[Data extracted from a collection]
■ ■ ■ ■ ■

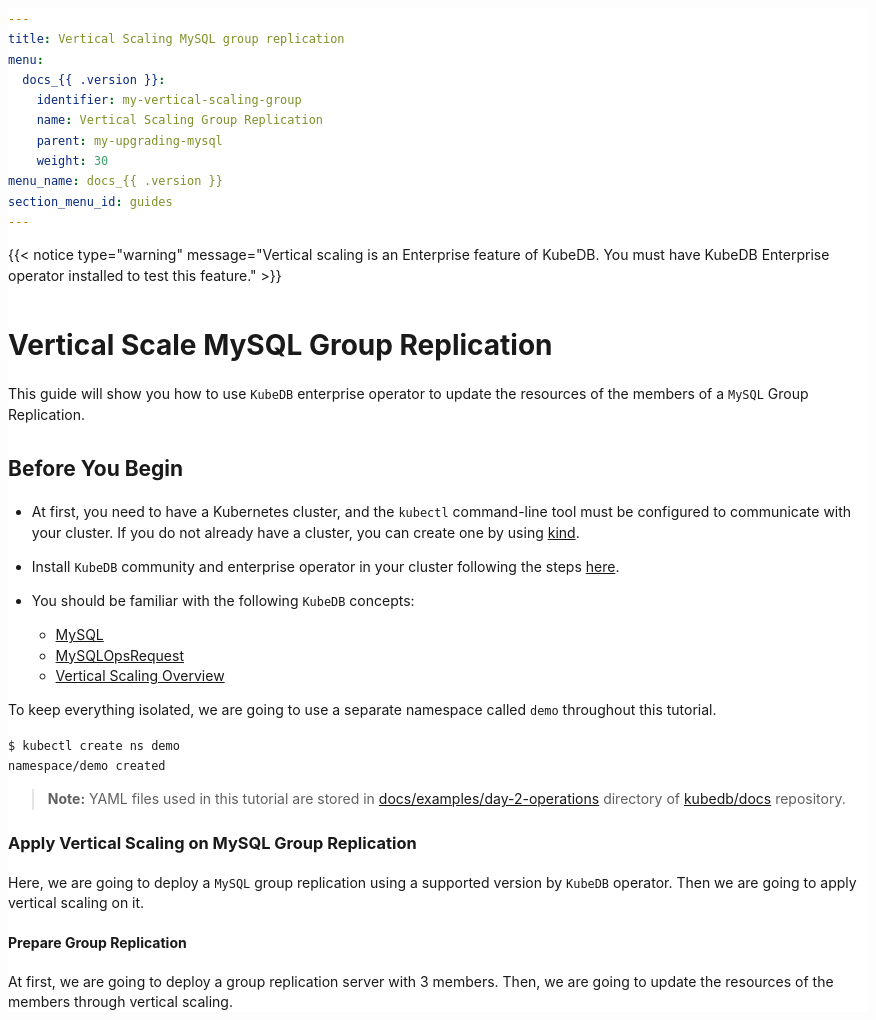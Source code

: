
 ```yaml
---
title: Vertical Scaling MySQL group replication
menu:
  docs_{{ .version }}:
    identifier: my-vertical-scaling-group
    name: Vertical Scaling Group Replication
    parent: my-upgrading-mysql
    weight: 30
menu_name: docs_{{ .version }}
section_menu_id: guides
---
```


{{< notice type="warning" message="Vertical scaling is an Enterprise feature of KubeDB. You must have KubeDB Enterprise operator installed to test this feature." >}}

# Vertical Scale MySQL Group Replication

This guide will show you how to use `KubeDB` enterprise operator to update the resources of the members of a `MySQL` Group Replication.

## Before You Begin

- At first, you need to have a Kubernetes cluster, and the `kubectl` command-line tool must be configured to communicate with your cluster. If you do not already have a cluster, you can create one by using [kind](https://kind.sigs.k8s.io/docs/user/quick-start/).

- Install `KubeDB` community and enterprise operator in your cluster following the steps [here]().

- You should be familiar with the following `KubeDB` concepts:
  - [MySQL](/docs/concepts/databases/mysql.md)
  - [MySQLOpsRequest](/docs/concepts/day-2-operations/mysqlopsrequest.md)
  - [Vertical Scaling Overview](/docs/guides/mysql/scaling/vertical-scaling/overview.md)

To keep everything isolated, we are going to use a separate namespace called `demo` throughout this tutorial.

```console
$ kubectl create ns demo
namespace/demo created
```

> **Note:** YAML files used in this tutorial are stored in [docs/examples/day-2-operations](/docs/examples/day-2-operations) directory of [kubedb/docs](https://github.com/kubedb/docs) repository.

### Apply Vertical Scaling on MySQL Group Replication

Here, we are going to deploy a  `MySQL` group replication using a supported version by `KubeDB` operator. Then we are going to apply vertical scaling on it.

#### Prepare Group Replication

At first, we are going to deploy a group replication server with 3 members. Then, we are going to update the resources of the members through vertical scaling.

■ ■ ■ ■ ■

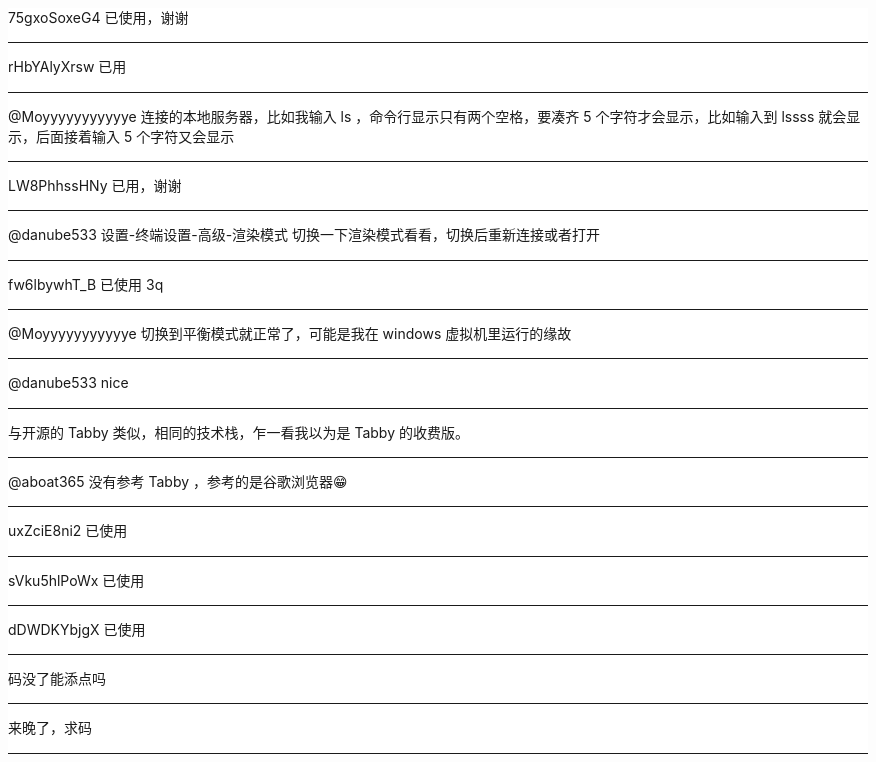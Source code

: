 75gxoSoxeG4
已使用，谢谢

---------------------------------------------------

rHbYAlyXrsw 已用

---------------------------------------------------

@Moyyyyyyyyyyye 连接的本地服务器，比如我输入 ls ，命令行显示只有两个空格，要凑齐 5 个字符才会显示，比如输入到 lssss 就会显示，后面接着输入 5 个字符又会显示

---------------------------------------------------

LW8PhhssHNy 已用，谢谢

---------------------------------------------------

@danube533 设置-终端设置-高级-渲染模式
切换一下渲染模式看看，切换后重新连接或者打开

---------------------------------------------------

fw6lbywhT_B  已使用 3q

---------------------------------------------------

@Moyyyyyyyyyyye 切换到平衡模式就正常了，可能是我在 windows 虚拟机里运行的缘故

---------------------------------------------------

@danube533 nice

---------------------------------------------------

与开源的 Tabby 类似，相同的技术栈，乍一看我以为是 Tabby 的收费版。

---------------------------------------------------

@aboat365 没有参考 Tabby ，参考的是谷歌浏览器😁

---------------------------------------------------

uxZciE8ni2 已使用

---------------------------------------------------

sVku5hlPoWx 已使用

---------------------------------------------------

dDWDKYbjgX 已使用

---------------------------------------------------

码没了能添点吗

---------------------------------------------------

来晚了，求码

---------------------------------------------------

■ ■ ■ ■ ■

### [About this task]
What number of lines in the records hold the word "following"? Reply with that number alone.

### [Answer space]
2